The oddest aspect of these charming, disposable films: their star — born Umberto Alejandro Ballentino in 1913 or 1914 — was mostly, perhaps totally Caucasian. “My mother was Irish, my father was Sicilian, and one of my great-grandparents was Ethiopian,” Jeffries told The Oklahoman in 2004. That would make him, in the parlance of slave-era America, an “octoroon” — of one-eighth African heritage — or exactly as “black” as actor Peter Ustinov, whose great-grandmother was an Ethiopian princess. “So I’m an Italian-looking mongrel with a percentage of Ethiopian blood,” Jeffries said, “which enabled me to get work with black orchestras.” And in black Western musicals.

(READ: Oscars for Peter Ustinov and other ‘black’ actors)

In short, Jeffries passed for black — just as the Greek kid Johnny Otis, the R&B singer-producer would do in the ’50s, saying, “I decided that if our society dictated that one had to be black or white, I would be black.” In his Westerns, Jeffries used makeup to give his face a duskier hue, and surrounded himself with actors of color. What white guy in the Hollywood ’30s would do that?

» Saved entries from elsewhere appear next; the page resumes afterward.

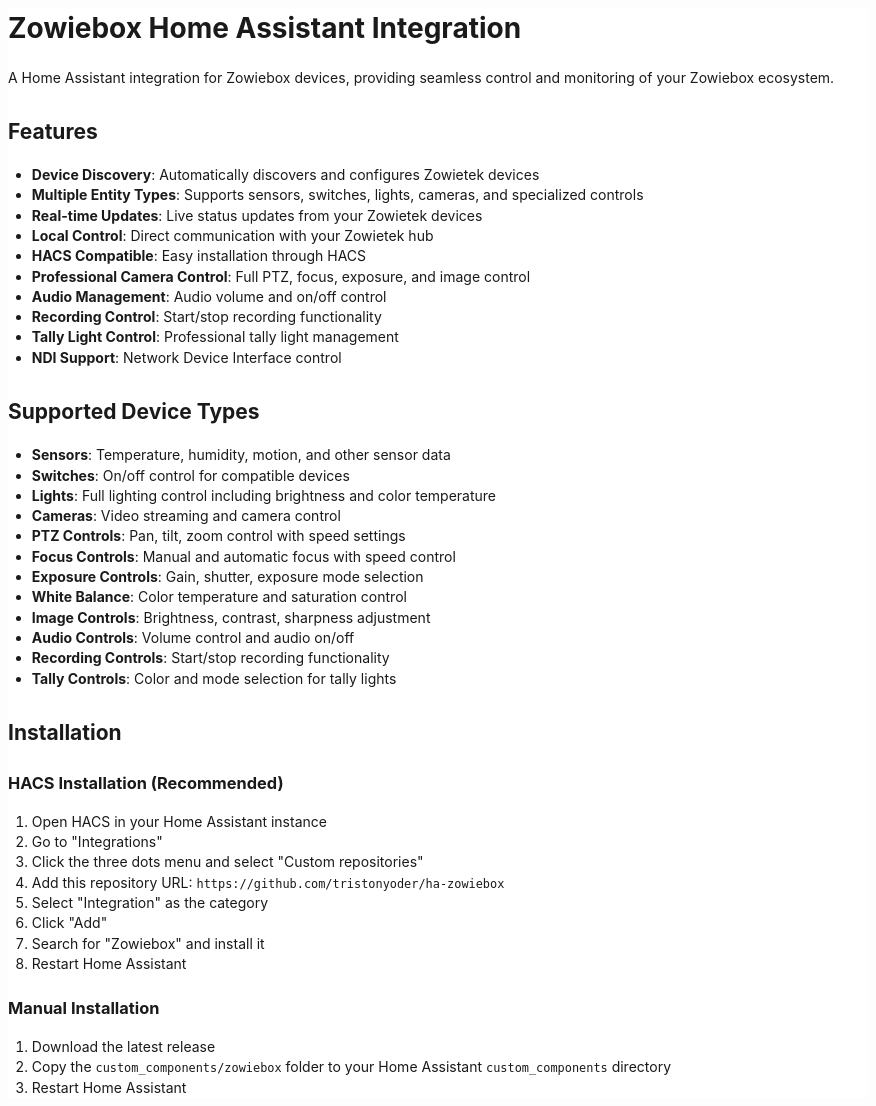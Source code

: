 # Zowiebox Home Assistant Integration

A Home Assistant integration for Zowiebox devices, providing seamless control and monitoring of your Zowiebox ecosystem.

## Features

- **Device Discovery**: Automatically discovers and configures Zowietek devices
- **Multiple Entity Types**: Supports sensors, switches, lights, cameras, and specialized controls
- **Real-time Updates**: Live status updates from your Zowietek devices
- **Local Control**: Direct communication with your Zowietek hub
- **HACS Compatible**: Easy installation through HACS
- **Professional Camera Control**: Full PTZ, focus, exposure, and image control
- **Audio Management**: Audio volume and on/off control
- **Recording Control**: Start/stop recording functionality
- **Tally Light Control**: Professional tally light management
- **NDI Support**: Network Device Interface control

## Supported Device Types

- **Sensors**: Temperature, humidity, motion, and other sensor data
- **Switches**: On/off control for compatible devices
- **Lights**: Full lighting control including brightness and color temperature
- **Cameras**: Video streaming and camera control
- **PTZ Controls**: Pan, tilt, zoom control with speed settings
- **Focus Controls**: Manual and automatic focus with speed control
- **Exposure Controls**: Gain, shutter, exposure mode selection
- **White Balance**: Color temperature and saturation control
- **Image Controls**: Brightness, contrast, sharpness adjustment
- **Audio Controls**: Volume control and audio on/off
- **Recording Controls**: Start/stop recording functionality
- **Tally Controls**: Color and mode selection for tally lights

## Installation

### HACS Installation (Recommended)

1. Open HACS in your Home Assistant instance
2. Go to "Integrations"
3. Click the three dots menu and select "Custom repositories"
4. Add this repository URL: `https://github.com/tristonyoder/ha-zowiebox`
5. Select "Integration" as the category
6. Click "Add"
7. Search for "Zowiebox" and install it
8. Restart Home Assistant

### Manual Installation

1. Download the latest release
2. Copy the `custom_components/zowiebox` folder to your Home Assistant `custom_components` directory
3. Restart Home Assistant
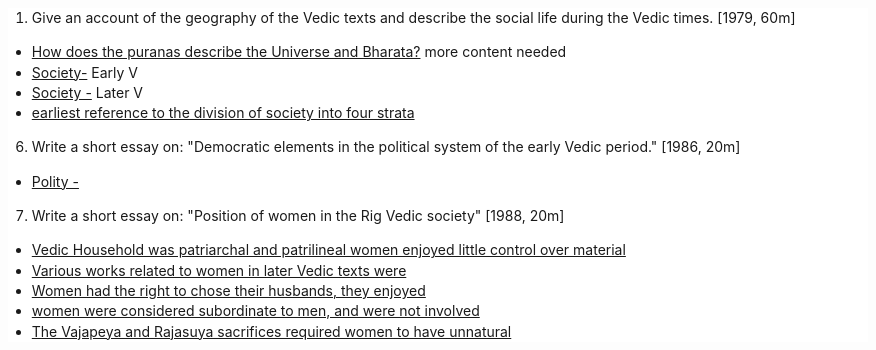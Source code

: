 
1. Give an account of the geography of the Vedic texts and describe the social life during the Vedic times. [1979, 60m]
-   [How does the puranas describe the Universe and Bharata?](onenote:Sources.one#Brahmanical%20Religious%20Literature&section-id={CC847531-CFF3-446A-9D8A-1840987282A0}&page-id={DB848192-2A0A-44CA-B5A4-2721195D70E6}&object-id={CB828004-0A63-43C2-8A7C-C1286E334AB1}&1F&base-path=https://d.docs.live.net/bbc8be5bd337910c/Documents/History%20Optional/Ancient%20History/Part%20I) more content needed
-   [Society-](onenote:[[Political]],%20Social%20and%20Economic%20Life&section-id={4778BCE5-4524-4EE4-A84F-0DD565BDF3E0}&page-id={2C956D19-1A93-46F6-9722-353459DC7D68}&object-id={74741CE1-3E45-4663-BBB9-BBCD2894B9DC}&48&base-path=https://d.docs.live.net/bbc8be5bd337910c/Documents/History%20Optional/Ancient%20History/Part%20I/Aryans%20and%20Vedic%20Period.one) Early V
-   [Society -](onenote:[[Transformation]]%20from%20Rig%20Vedic%20to%20later%20Vedic&section-id={4778BCE5-4524-4EE4-A84F-0DD565BDF3E0}&page-id={CD63AF07-965E-4820-B24E-3BBADD4C4C34}&object-id={427A87DD-FEA0-4982-BCEC-647964B21A46}&99&base-path=https://d.docs.live.net/bbc8be5bd337910c/Documents/History%20Optional/Ancient%20History/Part%20I/Aryans%20and%20Vedic%20Period.one) Later V
-   [earliest reference to the division of society into four strata](onenote:[[Political]],%20Social%20and%20Economic%20Life&section-id={4778BCE5-4524-4EE4-A84F-0DD565BDF3E0}&page-id={2C956D19-1A93-46F6-9722-353459DC7D68}&object-id={8DABA8C1-343C-498C-94B5-0BD1609C161B}&DD&base-path=https://d.docs.live.net/bbc8be5bd337910c/Documents/History%20Optional/Ancient%20History/Part%20I/Aryans%20and%20Vedic%20Period.one)



6. Write a short essay on: "Democratic elements in the political system of the early Vedic period." [1986, 20m]
-   [Polity -](onenote:[[Political]],%20Social%20and%20Economic%20Life&section-id={4778BCE5-4524-4EE4-A84F-0DD565BDF3E0}&page-id={2C956D19-1A93-46F6-9722-353459DC7D68}&object-id={74741CE1-3E45-4663-BBB9-BBCD2894B9DC}&65&base-path=https://d.docs.live.net/bbc8be5bd337910c/Documents/History%20Optional/Ancient%20History/Part%20I/Aryans%20and%20Vedic%20Period.one)



7. Write a short essay on: "Position of women in the Rig Vedic society" [1988, 20m]
-   [Vedic Household was
patriarchal and patrilineal
women enjoyed little control over material](onenote:[[Political]],%20Social%20and%20Economic%20Life&section-id={4778BCE5-4524-4EE4-A84F-0DD565BDF3E0}&page-id={2C956D19-1A93-46F6-9722-353459DC7D68}&object-id={8DABA8C1-343C-498C-94B5-0BD1609C161B}&E3&base-path=https://d.docs.live.net/bbc8be5bd337910c/Documents/History%20Optional/Ancient%20History/Part%20I/Aryans%20and%20Vedic%20Period.one)
-   [Various works related to women in later Vedic texts were](onenote:[[Political]],%20Social%20and%20Economic%20Life&section-id={4778BCE5-4524-4EE4-A84F-0DD565BDF3E0}&page-id={2C956D19-1A93-46F6-9722-353459DC7D68}&object-id={60C755E9-1265-4C79-B89A-D0B2551CEA9A}&92&base-path=https://d.docs.live.net/bbc8be5bd337910c/Documents/History%20Optional/Ancient%20History/Part%20I/Aryans%20and%20Vedic%20Period.one)
-   [Women had the right to chose their husbands, they enjoyed](onenote:[[Political]],%20Social%20and%20Economic%20Life&section-id={4778BCE5-4524-4EE4-A84F-0DD565BDF3E0}&page-id={2C956D19-1A93-46F6-9722-353459DC7D68}&object-id={74741CE1-3E45-4663-BBB9-BBCD2894B9DC}&53&base-path=https://d.docs.live.net/bbc8be5bd337910c/Documents/History%20Optional/Ancient%20History/Part%20I/Aryans%20and%20Vedic%20Period.one)
-   [women were considered subordinate to men, and were not involved](onenote:[[Transformation]]%20from%20Rig%20Vedic%20to%20later%20Vedic&section-id={4778BCE5-4524-4EE4-A84F-0DD565BDF3E0}&page-id={CD63AF07-965E-4820-B24E-3BBADD4C4C34}&object-id={427A87DD-FEA0-4982-BCEC-647964B21A46}&B9&base-path=https://d.docs.live.net/bbc8be5bd337910c/Documents/History%20Optional/Ancient%20History/Part%20I/Aryans%20and%20Vedic%20Period.one)
-   [The Vajapeya and Rajasuya sacrifices required women to have unnatural](onenote:[[Transformation]]%20from%20Rig%20Vedic%20to%20later%20Vedic&section-id={4778BCE5-4524-4EE4-A84F-0DD565BDF3E0}&page-id={CD63AF07-965E-4820-B24E-3BBADD4C4C34}&object-id={108CC11D-097F-4F8C-AE92-2920D390E326}&20&base-path=https://d.docs.live.net/bbc8be5bd337910c/Documents/History%20Optional/Ancient%20History/Part%20I/Aryans%20and%20Vedic%20Period.one)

(READ: Corliss’s tribute to R&B legend Johnny Otis)

Maybe a talented fellow who needed the work. Most of Jeffries’ stints with Ellington, Cab Calloway and Earl “Fatha” Hines were short-lived, despite his graceful vocals on their recordings. “He has these gorgeous tones, and he really knows how to phrase a ballad,” the eminent jazz critic Gary Giddins told the New York Times. “The mystery is why that didn’t lead to a bigger career.”

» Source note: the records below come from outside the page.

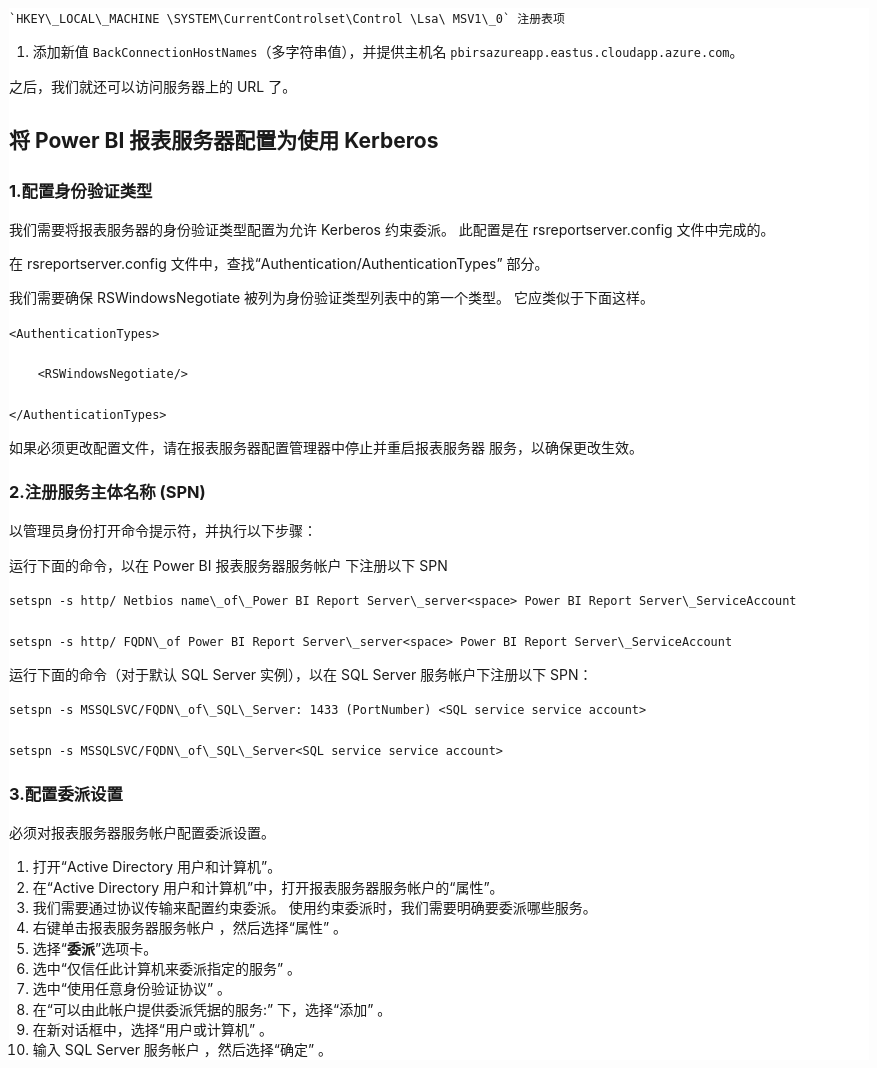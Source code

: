     `HKEY\_LOCAL\_MACHINE \SYSTEM\CurrentControlset\Control \Lsa\ MSV1\_0` 注册表项

1. 添加新值 `BackConnectionHostNames`（多字符串值），并提供主机名 `pbirsazureapp.eastus.cloudapp.azure.com`。

之后，我们就还可以访问服务器上的 URL 了。

## <a name="configure-power-bi-report-server-to-work-with-kerberos"></a>将 Power BI 报表服务器配置为使用 Kerberos

### <a name="1-configure-the-authentication-type"></a>1.配置身份验证类型

我们需要将报表服务器的身份验证类型配置为允许 Kerberos 约束委派。 此配置是在 rsreportserver.config  文件中完成的。

在 rsreportserver.config 文件中，查找“Authentication/AuthenticationTypes”  部分。

我们需要确保 RSWindowsNegotiate 被列为身份验证类型列表中的第一个类型。 它应类似于下面这样。

```
<AuthenticationTypes>

    <RSWindowsNegotiate/>

</AuthenticationTypes>
```

如果必须更改配置文件，请在报表服务器配置管理器中停止并重启报表服务器  服务，以确保更改生效。

### <a name="2-register-service-principal-names-spns"></a>2.注册服务主体名称 (SPN)

以管理员身份打开命令提示符，并执行以下步骤：

运行下面的命令，以在 Power BI 报表服务器服务帐户  下注册以下 SPN

```
setspn -s http/ Netbios name\_of\_Power BI Report Server\_server<space> Power BI Report Server\_ServiceAccount

setspn -s http/ FQDN\_of Power BI Report Server\_server<space> Power BI Report Server\_ServiceAccount
```

运行下面的命令（对于默认 SQL Server 实例），以在 SQL Server 服务帐户下注册以下 SPN：

```
setspn -s MSSQLSVC/FQDN\_of\_SQL\_Server: 1433 (PortNumber) <SQL service service account>

setspn -s MSSQLSVC/FQDN\_of\_SQL\_Server<SQL service service account>
```

### <a name="3-configure-delegation-settings"></a>3.配置委派设置

必须对报表服务器服务帐户配置委派设置。

1. 打开“Active Directory 用户和计算机”。
2. 在“Active Directory 用户和计算机”中，打开报表服务器服务帐户的“属性”。
3. 我们需要通过协议传输来配置约束委派。 使用约束委派时，我们需要明确要委派哪些服务。
4. 右键单击报表服务器服务帐户  ，然后选择“属性”  。
5. 选择“**委派**”选项卡。
6. 选中“仅信任此计算机来委派指定的服务”  。
7. 选中“使用任意身份验证协议”  。
8. 在“可以由此帐户提供委派凭据的服务:”  下，选择“添加”  。
9. 在新对话框中，选择“用户或计算机”  。
10. 输入 SQL Server 服务帐户  ，然后选择“确定”  。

Actually, that’s just one of the Jeffries conundrums. Why, after starring in the Buell Westerns, did this smooth dude get so few later movie roles? (He played the title role in the 1957 B film Calypso Joe, costarring the young Angie Dickinson.) What about his five marriages, including one to stripper Tempest Storm? How did he manage to earn a star on the Hollywood Walk of Fame but precious little notice as a pioneering movie star? And, most tantalizingly, just how bronze was the Bronze Buckaroo?